For every line in the records that has the word "конфиг", make a copy.

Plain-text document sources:

┄┄┄┄┄┄┄┄┄┄┄┄┄┄┄┄┄┄┄┄

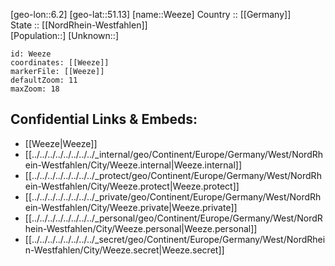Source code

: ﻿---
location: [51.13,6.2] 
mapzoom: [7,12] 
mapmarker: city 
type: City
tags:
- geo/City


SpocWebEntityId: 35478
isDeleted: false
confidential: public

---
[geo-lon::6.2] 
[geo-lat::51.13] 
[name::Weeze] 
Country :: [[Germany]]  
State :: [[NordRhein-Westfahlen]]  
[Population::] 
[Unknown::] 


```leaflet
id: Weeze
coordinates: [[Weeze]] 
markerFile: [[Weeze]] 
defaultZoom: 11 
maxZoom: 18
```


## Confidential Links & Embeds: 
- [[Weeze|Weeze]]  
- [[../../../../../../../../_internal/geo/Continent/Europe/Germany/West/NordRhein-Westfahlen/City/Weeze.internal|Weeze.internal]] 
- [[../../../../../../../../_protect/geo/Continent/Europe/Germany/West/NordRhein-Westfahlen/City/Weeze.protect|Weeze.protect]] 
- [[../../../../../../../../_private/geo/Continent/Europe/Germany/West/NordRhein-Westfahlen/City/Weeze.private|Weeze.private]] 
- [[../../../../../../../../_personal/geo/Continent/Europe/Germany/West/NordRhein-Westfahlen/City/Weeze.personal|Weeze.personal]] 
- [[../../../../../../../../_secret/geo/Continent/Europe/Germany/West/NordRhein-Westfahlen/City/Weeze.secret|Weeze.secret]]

┄┄┄┄┄┄┄┄┄┄┄┄┄┄┄┄┄┄┄┄

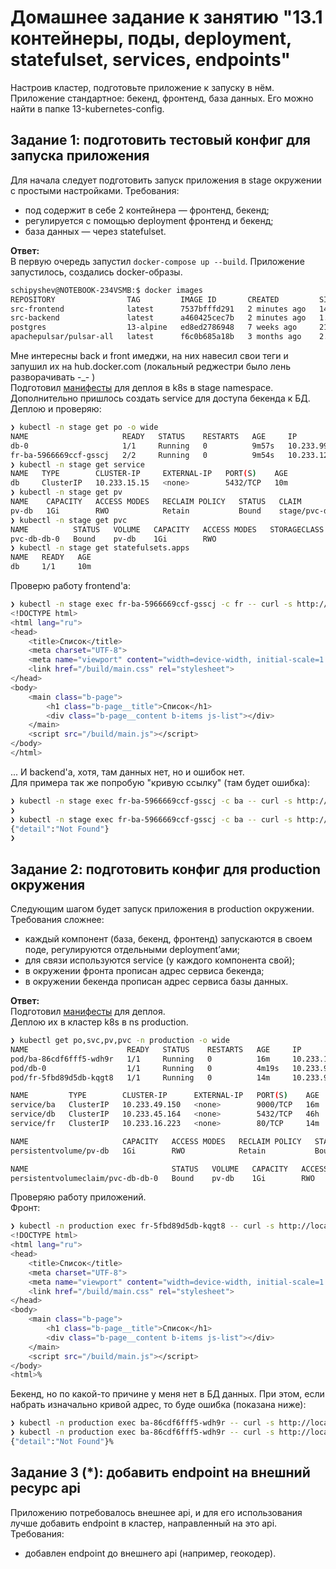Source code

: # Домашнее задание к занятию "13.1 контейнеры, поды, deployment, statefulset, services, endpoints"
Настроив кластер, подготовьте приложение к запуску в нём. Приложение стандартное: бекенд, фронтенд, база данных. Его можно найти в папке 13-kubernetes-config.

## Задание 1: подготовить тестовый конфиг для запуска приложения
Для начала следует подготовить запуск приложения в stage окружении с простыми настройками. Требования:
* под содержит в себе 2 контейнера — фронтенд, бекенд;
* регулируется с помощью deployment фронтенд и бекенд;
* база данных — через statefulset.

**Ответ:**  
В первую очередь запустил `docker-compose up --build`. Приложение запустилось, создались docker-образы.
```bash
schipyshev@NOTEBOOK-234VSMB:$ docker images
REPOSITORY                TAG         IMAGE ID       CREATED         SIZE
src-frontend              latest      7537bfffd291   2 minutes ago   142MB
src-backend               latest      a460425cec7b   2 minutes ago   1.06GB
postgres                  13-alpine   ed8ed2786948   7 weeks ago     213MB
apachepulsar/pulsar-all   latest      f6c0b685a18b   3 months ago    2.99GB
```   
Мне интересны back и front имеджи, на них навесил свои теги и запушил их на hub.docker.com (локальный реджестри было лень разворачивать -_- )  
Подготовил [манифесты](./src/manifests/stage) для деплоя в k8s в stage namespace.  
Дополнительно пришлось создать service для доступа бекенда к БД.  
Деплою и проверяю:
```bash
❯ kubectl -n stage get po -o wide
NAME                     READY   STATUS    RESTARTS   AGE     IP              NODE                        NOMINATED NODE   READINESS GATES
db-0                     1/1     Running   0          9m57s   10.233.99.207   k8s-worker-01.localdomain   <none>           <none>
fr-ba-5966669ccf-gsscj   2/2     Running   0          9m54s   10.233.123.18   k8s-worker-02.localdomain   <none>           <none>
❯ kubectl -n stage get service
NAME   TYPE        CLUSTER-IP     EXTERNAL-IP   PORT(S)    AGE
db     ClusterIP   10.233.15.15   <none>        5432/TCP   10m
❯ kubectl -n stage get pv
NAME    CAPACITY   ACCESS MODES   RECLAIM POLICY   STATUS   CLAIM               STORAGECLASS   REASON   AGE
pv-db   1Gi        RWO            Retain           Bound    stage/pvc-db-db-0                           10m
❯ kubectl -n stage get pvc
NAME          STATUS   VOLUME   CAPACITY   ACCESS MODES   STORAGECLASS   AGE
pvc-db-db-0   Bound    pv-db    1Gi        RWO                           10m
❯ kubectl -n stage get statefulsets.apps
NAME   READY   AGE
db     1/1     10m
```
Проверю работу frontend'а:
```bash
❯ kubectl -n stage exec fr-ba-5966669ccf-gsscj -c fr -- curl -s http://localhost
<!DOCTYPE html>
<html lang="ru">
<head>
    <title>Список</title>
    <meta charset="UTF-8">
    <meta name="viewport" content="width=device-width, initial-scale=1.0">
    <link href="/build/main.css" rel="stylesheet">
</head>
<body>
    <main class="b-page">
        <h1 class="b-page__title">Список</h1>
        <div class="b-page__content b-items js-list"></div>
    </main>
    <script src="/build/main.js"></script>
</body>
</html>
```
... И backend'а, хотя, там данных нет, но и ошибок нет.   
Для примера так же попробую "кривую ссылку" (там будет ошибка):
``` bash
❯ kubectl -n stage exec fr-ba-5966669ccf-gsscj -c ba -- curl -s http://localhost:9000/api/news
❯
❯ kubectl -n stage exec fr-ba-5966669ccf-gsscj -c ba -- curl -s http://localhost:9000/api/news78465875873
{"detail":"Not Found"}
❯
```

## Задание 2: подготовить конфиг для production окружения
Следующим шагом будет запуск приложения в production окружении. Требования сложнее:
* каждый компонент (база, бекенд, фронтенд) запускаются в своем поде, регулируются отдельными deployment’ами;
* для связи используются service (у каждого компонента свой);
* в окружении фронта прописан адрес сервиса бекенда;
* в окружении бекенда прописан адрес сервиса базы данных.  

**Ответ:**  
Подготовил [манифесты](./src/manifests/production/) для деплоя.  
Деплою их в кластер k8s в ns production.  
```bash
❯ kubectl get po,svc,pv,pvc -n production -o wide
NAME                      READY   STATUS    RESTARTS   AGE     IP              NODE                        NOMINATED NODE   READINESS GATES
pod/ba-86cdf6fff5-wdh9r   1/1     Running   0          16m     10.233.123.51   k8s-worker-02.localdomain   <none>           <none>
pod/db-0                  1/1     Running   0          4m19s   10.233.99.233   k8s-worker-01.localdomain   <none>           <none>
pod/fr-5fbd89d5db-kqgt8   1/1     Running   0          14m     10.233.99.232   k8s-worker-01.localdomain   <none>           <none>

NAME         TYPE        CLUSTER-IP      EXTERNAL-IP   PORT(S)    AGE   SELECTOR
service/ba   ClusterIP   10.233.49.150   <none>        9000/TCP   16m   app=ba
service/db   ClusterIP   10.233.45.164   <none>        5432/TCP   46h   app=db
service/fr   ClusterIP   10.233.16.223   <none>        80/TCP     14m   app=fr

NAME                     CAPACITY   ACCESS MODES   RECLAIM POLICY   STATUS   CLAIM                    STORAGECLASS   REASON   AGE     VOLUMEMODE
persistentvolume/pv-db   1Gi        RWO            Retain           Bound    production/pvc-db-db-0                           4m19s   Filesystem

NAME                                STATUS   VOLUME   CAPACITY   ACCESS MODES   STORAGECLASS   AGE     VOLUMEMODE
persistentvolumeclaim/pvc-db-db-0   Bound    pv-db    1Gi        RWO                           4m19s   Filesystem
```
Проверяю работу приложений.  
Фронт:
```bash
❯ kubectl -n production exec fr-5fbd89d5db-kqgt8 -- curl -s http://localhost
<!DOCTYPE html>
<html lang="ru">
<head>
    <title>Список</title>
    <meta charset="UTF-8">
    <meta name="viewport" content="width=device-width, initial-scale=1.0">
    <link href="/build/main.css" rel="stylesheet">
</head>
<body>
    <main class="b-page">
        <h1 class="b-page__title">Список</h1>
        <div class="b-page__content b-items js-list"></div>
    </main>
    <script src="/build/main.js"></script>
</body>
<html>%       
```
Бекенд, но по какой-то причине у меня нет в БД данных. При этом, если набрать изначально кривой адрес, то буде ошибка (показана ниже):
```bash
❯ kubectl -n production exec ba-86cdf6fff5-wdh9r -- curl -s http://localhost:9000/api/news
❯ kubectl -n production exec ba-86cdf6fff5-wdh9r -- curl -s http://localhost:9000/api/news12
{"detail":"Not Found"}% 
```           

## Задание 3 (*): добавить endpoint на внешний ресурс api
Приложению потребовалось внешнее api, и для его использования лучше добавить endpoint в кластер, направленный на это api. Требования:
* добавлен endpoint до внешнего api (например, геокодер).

┄┄┄┄┄┄┄┄┄┄┄┄┄┄┄┄┄┄┄┄

Task answer:
## Задание 1: подготовить тестовый конфиг для запуска приложения
## Задание 2: подготовить конфиг для production окружения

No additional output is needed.